The funds will come from Kirin Health Innovation Fund, also known as the CVC Fund, established in March 2020 with venture capitalist Global Brain Co. to fund both local and overseas health and nutrition start-ups.
According to Kirin, Wray is popular among working women in their 20s to 40s due to its appeal as a “wellness brand that is close to women”, as well as its unique product development capabilities.
A main reason for investing in women’s health is because issues such as PMS and menstrual cramps are no longer taboo and are gaining more attention, especially since more women are now joining the workforce, Yurika Takano, assistant manager of Health Science Business Department at Kirin Holdings told NutraIngredients-Asia.
“The women's health care market has attracted a great deal of attention in recent years, and as the number of working women increases, society as a whole is becoming more aware of specific women's health concerns, which until now have been considered taboo,” she said.

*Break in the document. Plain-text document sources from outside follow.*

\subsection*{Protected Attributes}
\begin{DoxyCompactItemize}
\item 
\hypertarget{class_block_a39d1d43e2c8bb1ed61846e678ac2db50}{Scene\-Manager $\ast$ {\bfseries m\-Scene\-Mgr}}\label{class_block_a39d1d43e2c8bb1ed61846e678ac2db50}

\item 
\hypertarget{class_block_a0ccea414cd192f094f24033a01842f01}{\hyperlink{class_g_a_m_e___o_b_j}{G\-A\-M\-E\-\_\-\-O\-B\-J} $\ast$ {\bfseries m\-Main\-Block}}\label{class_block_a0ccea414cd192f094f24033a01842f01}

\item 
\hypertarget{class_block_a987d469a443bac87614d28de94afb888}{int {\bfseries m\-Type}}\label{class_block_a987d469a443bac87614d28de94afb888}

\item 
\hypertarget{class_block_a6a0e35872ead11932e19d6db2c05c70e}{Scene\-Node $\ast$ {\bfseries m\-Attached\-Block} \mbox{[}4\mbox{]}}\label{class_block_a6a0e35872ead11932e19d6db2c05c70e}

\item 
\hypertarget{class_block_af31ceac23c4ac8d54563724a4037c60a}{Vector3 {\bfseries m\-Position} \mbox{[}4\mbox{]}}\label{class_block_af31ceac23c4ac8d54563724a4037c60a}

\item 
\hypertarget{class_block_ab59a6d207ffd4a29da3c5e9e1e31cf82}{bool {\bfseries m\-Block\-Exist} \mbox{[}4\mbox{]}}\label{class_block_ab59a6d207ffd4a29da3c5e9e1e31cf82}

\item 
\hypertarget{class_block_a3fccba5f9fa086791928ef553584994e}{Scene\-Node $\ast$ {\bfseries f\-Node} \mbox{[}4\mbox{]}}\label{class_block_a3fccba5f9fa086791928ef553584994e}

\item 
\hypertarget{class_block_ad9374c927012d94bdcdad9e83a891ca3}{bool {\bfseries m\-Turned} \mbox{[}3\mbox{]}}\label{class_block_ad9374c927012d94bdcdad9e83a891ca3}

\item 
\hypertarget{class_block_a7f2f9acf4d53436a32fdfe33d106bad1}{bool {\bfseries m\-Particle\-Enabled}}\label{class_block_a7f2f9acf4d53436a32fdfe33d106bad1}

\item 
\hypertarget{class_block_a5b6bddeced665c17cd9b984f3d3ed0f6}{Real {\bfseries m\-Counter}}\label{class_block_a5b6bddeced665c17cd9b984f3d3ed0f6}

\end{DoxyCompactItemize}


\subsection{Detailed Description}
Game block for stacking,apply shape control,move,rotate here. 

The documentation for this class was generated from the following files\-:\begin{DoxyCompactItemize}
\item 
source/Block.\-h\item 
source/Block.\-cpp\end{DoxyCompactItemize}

She added that about 50 per cent of the working women have experienced problems or absenteeism in the workplace due to PMS.

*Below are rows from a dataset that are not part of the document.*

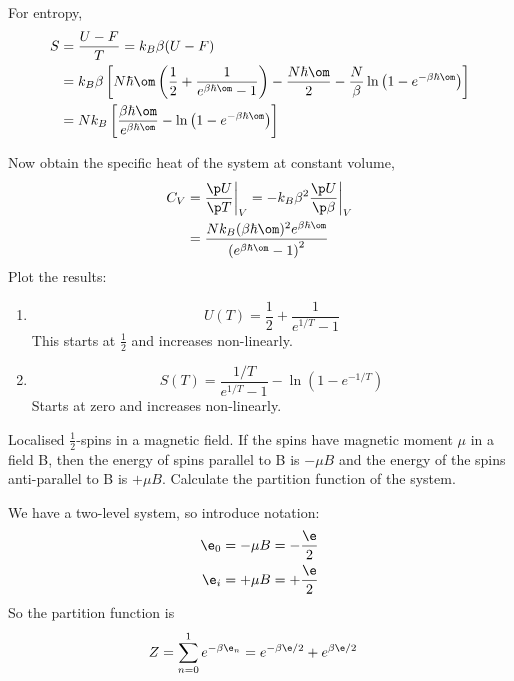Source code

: \documentclass[a4paper, 11pt, normalem]{report}
\begin{document}
For entropy,
\begin{align}
    S &= \frac{U - F}{T} = k_B\beta(U - F) \\
      &= k_B\beta \left[N\hbar\om\left(\frac{1}{2} + \frac{1}{e^{\beta\hbar\om} - 1}\right) - \frac{N\hbar\om}{2} - \frac{N}{\beta}\ln\left(1 - e^{-\beta\hbar\om}\right)\right] \\
      &= Nk_B\left[\frac{\beta\hbar\om}{e^{\beta\hbar\om}} - \ln\left(1 - e^{-\beta\hbar\om}\right)\right]
\end{align}

Now obtain the specific heat of the system at constant volume,
\begin{align}
    C_V &= \frac{\p U}{\p T}\bigg|_V = -k_B\beta^2 \frac{\p U}{\p \beta}\bigg|_V \\
        &= \frac{Nk_B(\beta\hbar\om)^2e^{\beta\hbar\om}}{\left(e^{\beta\hbar\om}-1\right)^2}
\end{align}
Plot the results:
\begin{enumerate}
    \item
        \begin{equation}
            U(T) = \frac{1}{2} + \frac{1}{e^{1/T} - 1}
        \end{equation}
        This starts at $\frac{1}{2}$ and increases non-linearly.
    \item
        \begin{equation}
            S(T) = \frac{1/T}{e^{1/T} - 1} - \ln(1 - e^{-1/T})
        \end{equation}
        Starts at zero and increases non-linearly.
\end{enumerate}

\begin{example}
    Localised $\frac{1}{2}$-spins in a magnetic field.
    If the spins have magnetic moment $\mu$ in a field B, then the energy of spins parallel to B is $-\mu B$ and the energy of the spins anti-parallel to B is $+\mu B$.
    Calculate the partition function of the system.

    We have a two-level system, so introduce notation:
    \begin{align}
        \e_0 &= -\mu B = -\frac{\e}{2} \\
        \e_i &= +\mu B = +\frac{\e}{2}
    \end{align}
    So the partition function is
    \begin{align}
        Z &= \sum_{n=0}^1 e^{-\beta\e_n} = e^{-\beta\e/2} + e^{\beta\e/2}
    \end{align}
\end{example}
\end{document}
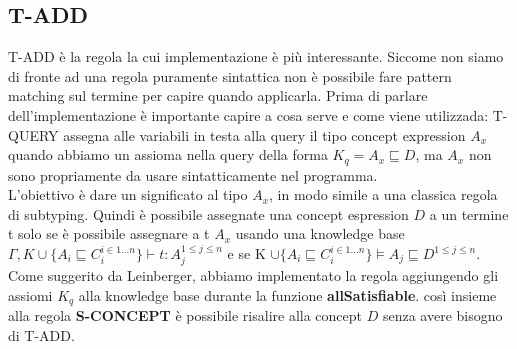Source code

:             \subsection{T-ADD}
            T-ADD è la regola la cui implementazione è più interessante. Siccome non siamo di fronte ad una regola puramente sintattica
            non è possibile fare pattern matching sul termine per capire quando applicarla.
            Prima di parlare dell'implementazione è importante capire a cosa serve e come viene utilizzada: T-QUERY assegna alle variabili in testa alla query
            il tipo concept expression $A_x$ quando abbiamo un assioma nella query della forma $K_q = A_x \sqsubseteq D$, ma $A_x$ non sono propriamente da usare sintatticamente nel programma. 
            \\L'obiettivo è dare un significato al tipo $A_x$, in modo simile a una classica regola di subtyping. Quindi è possibile assegnate una concept espression $D$
            a un termine t solo se è possibile assegnare a t $A_x$ usando una knowledge base $\Gamma,K \cup \{A_i \sqsubseteq C_i^{i \in 1...n}\} \vdash t : A_j^{1 \leq j \leq n}$
            e se K $\cup \{A_i \sqsubseteq C_i^{i \in 1...n}\} \vDash A_j \sqsubseteq D^{1 \leq j \leq n}$.
            \\Come suggerito da Leinberger, abbiamo implementato la regola aggiungendo gli assiomi $K_q$ alla knowledge base durante la funzione \textbf{allSatisfiable}.
            così insieme alla regola \textbf{S-CONCEPT} è possibile risalire alla concept $D$ senza avere bisogno di T-ADD.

Citing data from a 2011 study by Bayer Yakuhin, a 2019 report by the Ministry of Economy, Trade, and Industry (METI) on women’s health management initiatives showed that the socioeconomic burden arising from these problems hit as much as JPY$682.8bn annually.
“In light of this background, we recognise that solving women's health issues is an important theme and would like to explore what Kirin can contribute.”

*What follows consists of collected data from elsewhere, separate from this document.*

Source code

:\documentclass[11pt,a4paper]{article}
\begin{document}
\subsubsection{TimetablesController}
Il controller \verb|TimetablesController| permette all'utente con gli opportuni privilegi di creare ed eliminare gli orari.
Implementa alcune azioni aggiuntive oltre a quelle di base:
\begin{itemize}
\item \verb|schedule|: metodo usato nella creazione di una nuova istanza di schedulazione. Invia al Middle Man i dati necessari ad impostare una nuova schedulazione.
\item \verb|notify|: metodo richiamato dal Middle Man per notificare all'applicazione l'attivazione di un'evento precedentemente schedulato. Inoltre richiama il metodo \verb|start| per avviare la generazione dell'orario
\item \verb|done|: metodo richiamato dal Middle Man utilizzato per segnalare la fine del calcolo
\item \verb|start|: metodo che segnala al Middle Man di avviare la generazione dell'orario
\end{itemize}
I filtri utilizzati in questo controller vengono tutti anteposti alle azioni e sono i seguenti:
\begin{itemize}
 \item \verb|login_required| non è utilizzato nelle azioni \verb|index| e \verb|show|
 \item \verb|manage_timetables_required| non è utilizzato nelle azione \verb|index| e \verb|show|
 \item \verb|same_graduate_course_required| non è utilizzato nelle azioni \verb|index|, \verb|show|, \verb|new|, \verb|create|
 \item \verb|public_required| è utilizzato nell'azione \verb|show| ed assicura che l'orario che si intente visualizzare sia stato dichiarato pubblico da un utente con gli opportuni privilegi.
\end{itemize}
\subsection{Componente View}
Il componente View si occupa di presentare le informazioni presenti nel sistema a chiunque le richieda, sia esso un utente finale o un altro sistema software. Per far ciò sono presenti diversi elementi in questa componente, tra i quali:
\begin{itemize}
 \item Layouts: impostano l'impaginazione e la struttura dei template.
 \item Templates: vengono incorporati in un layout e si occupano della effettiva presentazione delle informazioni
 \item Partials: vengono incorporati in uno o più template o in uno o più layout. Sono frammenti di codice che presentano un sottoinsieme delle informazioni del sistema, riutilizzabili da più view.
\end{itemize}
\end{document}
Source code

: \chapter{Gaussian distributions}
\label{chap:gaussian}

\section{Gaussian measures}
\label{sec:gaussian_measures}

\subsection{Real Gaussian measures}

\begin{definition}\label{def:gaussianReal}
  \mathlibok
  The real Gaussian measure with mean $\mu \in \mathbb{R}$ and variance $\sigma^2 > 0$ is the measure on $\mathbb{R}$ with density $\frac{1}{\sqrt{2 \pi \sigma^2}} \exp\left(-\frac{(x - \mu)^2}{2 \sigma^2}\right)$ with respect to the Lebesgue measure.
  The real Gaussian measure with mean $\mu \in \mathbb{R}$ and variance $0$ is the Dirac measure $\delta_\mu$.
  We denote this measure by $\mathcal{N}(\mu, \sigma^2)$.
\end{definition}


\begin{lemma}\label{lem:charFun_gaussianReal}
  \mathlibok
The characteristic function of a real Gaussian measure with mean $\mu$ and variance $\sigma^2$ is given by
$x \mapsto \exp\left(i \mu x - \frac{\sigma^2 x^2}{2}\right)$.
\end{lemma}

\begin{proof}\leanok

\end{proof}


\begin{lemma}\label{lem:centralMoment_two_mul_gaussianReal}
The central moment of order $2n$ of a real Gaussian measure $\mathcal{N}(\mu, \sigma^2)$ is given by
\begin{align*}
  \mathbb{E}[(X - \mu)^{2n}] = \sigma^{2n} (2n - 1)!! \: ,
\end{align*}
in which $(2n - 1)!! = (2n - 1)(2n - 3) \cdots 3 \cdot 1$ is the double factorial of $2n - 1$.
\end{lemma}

In general, she also noticed that there are now more women’s health supplements catering to needs from specific life stages, with examples being pre- and post-natal care and menstrual care.
While Kirin is unable to comment on the specific R&D or new product development plans with Wray, there are plans to build a consumer community online and also a range of wellness programs.
Since 2020, Kirin has funded nine companies using the CVC Fund.
“By exploring and investing in a wide range of potential ventures through CVC, we hope to gain access to early stage technologies, business models and networks in the health science space,” Takano said.
Last year, for example, the firm invested in plant-based meat specialist Daiz which makes its products using soybeans.
The amount invested in Wray is undisclosed.